__Aim of the task__
Find the string "Georg" in the entries and copy each line that has it.

__Supplied records__
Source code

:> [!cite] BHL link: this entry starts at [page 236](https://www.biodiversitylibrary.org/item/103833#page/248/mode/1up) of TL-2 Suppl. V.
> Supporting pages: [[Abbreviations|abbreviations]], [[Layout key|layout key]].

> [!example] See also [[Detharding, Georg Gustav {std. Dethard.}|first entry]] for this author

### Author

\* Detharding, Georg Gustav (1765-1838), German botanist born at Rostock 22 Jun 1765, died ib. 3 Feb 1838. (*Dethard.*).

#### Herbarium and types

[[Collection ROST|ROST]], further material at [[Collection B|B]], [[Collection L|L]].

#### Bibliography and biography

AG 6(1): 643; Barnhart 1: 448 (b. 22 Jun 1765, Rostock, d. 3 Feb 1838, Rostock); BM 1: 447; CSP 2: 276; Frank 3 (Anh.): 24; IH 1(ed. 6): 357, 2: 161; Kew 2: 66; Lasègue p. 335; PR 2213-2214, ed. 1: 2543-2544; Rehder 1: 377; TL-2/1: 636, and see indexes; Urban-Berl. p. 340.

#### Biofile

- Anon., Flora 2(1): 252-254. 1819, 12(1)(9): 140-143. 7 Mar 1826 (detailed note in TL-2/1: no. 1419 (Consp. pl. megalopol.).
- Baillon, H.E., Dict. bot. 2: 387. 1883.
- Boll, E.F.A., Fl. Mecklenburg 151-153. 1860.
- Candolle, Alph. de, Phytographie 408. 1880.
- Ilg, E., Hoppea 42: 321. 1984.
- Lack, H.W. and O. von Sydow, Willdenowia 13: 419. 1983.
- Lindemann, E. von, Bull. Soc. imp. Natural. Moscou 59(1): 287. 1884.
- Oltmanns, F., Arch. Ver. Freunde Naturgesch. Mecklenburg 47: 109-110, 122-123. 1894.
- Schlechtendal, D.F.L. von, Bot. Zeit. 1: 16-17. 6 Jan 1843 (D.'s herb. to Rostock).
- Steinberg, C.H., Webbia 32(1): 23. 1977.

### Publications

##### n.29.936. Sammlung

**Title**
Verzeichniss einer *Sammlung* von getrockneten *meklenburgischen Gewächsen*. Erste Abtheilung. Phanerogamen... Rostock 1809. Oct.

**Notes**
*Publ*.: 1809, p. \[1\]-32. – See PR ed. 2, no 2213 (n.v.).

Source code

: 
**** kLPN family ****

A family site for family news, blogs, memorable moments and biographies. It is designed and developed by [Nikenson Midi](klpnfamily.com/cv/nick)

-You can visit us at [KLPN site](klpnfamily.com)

__Solution__
> [!example] See also [[Detharding, Georg Gustav {std. Dethard.}|first entry]] for this author
\* Detharding, Georg Gustav (1765-1838), German botanist born at Rostock 22 Jun 1765, died ib. 3 Feb 1838. (*Dethard.*).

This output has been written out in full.